Overall, I'm super happy with mutation testing, but not because it caught many bugs. In fact, I think it really only found 1 or 2 true positives, and they were relatively minor. The real benefit was that it deeply impacted the design of the codebase such that it was the most testable piece of software I've ever written. This happened because each time I added some new feature, I had to immediately consider whether I wanted to write dozens of unit tests to eliminate the mutants, or whether I wanted to refactor in a way that made it easier to test. Having a bunch of new mutants show up is often a sign of unnecessary complexity.

Towards the end of the project, I had been thinking that it was probably not worth it to test the main entrypoint function in the tool as I'd need to essentially simulate an entire run of the application starting from raw sequencing data, but as I was so close I decided to spend a few hours writing it, and I'm glad I did. Having the entire codebase killing all its mutants not only gave me confidence that the code was correct, I could also fearlessly make changes.

mutmut has a few flaws

Some mutation testing tools do everything without altering the source on disk - the code is loaded, altered and tested in memory (which is apparently possible!). Because each mutant is independent of every other, this is embarrassingly parallelizable. mutmut, on the other hand, writes each change to disk and then runs the test suite, one mutant at a time. This is certainly a much simpler design, but in addition to being slower, if you cancel the run partway through, the mutant that was being tested at the time will persist on disk! This isn't an issue if you committed your source just before the run since it would make reverting it trivial, but I typically want to see if my tests pass before I commit, so I had to sift through all of the deliberate changes I had made in order to find a single-character alteration.

Advice on adopting mutation testing

  1. Fast test suites are essential

If you can run your entire test suite in one second, and you have 300 mutants to test, then adding mutmut to your workflow means it now takes five minutes to run your tests. There are a couple things you can do to optimize this, fortunately.

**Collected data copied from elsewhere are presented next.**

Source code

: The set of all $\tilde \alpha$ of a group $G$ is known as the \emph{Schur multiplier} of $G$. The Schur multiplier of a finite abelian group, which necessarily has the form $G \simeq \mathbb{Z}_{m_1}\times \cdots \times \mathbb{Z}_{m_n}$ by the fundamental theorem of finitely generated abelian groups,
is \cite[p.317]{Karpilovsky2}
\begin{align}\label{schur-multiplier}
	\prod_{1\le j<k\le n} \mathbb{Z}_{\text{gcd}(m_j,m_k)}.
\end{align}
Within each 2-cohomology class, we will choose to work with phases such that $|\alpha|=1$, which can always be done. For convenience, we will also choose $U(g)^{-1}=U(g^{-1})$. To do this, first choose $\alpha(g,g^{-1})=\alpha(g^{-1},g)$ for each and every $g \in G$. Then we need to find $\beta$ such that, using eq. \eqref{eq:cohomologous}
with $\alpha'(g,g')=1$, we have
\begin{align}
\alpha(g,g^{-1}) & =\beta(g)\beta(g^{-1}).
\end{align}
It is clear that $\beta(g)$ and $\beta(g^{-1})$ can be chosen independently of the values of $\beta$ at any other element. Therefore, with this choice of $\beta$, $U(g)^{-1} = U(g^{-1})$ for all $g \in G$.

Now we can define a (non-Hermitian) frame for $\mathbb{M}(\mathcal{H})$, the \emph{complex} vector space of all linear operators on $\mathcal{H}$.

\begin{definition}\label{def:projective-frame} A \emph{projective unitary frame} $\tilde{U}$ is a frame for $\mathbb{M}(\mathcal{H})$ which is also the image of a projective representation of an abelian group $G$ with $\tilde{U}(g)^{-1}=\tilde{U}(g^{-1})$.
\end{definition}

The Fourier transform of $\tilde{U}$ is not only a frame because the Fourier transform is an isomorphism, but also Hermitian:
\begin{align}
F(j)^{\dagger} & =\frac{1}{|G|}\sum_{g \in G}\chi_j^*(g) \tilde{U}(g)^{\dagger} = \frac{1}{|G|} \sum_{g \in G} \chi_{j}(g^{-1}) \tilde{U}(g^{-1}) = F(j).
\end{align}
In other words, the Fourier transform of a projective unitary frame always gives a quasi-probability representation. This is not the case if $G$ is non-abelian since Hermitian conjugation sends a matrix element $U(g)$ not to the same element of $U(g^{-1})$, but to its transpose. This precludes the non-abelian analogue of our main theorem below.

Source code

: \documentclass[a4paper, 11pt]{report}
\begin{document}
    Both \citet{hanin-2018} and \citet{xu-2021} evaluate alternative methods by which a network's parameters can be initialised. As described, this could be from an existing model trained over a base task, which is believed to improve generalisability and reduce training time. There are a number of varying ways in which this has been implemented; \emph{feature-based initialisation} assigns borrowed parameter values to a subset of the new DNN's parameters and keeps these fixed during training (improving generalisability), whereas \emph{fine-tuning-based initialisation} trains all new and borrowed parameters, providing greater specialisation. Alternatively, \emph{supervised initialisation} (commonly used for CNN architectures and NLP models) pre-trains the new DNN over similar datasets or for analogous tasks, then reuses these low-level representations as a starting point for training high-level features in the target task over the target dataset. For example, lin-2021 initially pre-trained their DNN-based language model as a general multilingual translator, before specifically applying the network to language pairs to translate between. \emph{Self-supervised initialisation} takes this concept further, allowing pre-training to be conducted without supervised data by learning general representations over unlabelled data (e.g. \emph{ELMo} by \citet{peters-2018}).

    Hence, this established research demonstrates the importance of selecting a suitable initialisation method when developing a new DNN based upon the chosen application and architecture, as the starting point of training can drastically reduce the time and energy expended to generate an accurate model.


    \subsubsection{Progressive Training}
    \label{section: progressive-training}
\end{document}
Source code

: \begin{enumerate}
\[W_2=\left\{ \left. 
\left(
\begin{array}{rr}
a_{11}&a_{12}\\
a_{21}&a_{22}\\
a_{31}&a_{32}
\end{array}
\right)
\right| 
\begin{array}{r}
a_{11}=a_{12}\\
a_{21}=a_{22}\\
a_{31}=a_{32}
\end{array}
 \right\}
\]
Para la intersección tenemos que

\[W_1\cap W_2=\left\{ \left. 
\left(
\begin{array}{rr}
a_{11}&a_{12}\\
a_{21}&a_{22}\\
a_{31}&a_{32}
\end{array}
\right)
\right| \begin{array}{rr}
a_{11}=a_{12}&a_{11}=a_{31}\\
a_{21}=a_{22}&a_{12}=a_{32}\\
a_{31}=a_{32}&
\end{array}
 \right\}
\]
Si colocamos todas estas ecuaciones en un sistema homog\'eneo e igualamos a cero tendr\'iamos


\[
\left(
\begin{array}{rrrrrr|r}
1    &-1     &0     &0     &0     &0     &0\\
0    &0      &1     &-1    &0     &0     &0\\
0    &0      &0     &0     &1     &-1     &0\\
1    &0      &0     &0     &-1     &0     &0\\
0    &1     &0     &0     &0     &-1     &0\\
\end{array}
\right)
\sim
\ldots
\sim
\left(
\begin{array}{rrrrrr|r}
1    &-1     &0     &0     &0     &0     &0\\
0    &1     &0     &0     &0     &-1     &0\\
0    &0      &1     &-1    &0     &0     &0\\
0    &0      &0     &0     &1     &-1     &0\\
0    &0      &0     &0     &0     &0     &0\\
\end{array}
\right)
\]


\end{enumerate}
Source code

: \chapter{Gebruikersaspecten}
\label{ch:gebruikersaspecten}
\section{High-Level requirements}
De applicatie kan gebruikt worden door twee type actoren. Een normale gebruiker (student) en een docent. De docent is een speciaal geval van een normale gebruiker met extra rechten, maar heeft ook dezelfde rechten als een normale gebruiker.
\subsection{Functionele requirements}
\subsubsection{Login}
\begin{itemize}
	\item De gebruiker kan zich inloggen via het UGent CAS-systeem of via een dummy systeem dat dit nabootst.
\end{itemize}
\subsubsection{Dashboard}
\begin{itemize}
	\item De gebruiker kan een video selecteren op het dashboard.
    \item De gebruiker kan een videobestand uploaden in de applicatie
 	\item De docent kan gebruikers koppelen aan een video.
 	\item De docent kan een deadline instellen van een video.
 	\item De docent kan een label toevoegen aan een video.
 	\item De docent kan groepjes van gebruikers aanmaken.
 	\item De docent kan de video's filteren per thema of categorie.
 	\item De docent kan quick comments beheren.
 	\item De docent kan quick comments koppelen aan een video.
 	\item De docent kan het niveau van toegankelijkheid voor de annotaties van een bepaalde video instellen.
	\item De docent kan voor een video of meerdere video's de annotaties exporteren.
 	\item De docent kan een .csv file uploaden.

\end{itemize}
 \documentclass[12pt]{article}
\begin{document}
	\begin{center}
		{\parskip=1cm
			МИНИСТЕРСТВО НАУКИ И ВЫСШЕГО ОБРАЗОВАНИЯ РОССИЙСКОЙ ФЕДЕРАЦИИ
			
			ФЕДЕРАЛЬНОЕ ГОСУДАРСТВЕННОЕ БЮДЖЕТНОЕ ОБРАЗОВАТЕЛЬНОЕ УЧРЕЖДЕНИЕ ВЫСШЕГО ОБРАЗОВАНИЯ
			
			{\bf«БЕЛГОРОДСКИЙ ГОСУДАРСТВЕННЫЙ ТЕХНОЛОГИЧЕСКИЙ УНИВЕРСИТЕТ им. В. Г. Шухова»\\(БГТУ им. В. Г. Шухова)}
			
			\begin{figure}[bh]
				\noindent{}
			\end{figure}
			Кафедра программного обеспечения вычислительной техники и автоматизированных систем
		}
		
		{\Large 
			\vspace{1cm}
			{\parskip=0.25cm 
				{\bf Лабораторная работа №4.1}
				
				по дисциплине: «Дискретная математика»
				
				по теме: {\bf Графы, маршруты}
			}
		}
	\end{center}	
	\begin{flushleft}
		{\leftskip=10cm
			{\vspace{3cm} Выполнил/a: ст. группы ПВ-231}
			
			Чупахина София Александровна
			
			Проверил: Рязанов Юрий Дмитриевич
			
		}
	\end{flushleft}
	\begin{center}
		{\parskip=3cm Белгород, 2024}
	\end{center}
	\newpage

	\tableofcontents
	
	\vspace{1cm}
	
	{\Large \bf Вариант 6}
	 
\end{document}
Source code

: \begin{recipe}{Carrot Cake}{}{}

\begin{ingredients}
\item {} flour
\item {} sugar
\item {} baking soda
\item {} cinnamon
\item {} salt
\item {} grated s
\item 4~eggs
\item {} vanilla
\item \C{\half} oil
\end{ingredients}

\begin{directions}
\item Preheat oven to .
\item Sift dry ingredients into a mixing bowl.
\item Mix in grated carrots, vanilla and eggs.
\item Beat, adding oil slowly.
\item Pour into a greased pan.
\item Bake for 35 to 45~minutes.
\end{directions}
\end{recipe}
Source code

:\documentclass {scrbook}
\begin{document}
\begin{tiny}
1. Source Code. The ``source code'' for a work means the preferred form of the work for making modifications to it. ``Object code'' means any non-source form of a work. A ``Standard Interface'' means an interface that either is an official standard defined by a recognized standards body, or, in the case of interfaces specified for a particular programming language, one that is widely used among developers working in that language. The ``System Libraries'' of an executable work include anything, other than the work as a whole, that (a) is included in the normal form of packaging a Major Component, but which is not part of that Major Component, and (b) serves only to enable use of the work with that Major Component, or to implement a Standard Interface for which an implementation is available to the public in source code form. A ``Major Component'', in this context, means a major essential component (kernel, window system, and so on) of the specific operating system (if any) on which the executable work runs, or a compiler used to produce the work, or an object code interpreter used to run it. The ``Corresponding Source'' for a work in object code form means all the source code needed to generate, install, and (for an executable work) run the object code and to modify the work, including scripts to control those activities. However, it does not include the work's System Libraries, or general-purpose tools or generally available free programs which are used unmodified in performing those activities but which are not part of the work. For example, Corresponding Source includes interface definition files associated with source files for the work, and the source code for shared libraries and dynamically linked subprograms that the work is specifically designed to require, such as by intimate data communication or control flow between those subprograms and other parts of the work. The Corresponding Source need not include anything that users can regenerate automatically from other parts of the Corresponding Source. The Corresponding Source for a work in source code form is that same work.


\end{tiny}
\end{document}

First, the key is to observe that the vast majority of the time, mutants will in fact cause tests to fail, so you want to optimize for failing fast. If you have any property-based tests or slow-running tests in general, you can configure pytest to run them last by marking them as slow. Often, mutants will be killed by several different tests, so if you can kill them with fast tests, you can shave off meaningful amounts of time.

Second, while a bit obvious, is to not run mutmut until you're ready to commit, or only run in CI. Since it will identify a number of false positives in any new code, any time spent resolving those is wasted if you end up changing your design. I found that just running unit tests while developing, and then only running property-based and mutation tests once I thought I had something worthwhile ended up being a good compromise. The iteration time on finding out if I had architectural flaws was still fast enough that I never had to do any major refactors.

  1. Start early

After my initial success, I tried bolting on mutation testing to an existing project and it was a nightmare - there were hundreds of surviving mutants, and resolving them would require several refactors and just tons and tons of work that I simply couldn't justify. Having the tool constrain the design from the start really is critical. It's not impossible to adopt it later, but it does require a non-trivial investment.

  1. Skip plotting functions and other "untestable" code, but here there be dragons

mutmut works on an opt-in basis, so it will only modify files you explicitly tell it to. My tool generated a bunch of figures with matplotlib, which is not practically testable, and for those functions I just kept them in a separate module. I do have the habit of doing some light data wrangling in such code (e.g. something like getting all the values from a dictionary and plotting a histogram, instead of just passing in a list of values directly). Although it's trivial, "this can't possibly be wrong" is the thing that everyone writing a bug is telling themselves, so I tried to move as much of that code as possible to the modules where mutmut could evaluate them.

  1. Mutation testing tools are still somewhat limited

Only being able to modify operators, strings, and constants is powerful but doesn't provide complete coverage. Notably lacking from all of the tools I looked at is the ability to alter method calls. For example, they can't remove .strip() from a string variable, or swap .is_upper() with .is_lower(). To do so would require type inference, and the libraries for doing that in Python don't seem like they could easily integrate with a mutation testing tool, if they would even work at all. I have high hopes for Ruff, which is implementing a type inference engine, and once that matures I think there would be a great opportunity to merge that into existing tools or to design one around it. Until then, it's still a great technique, but it's important to recognize this limitation.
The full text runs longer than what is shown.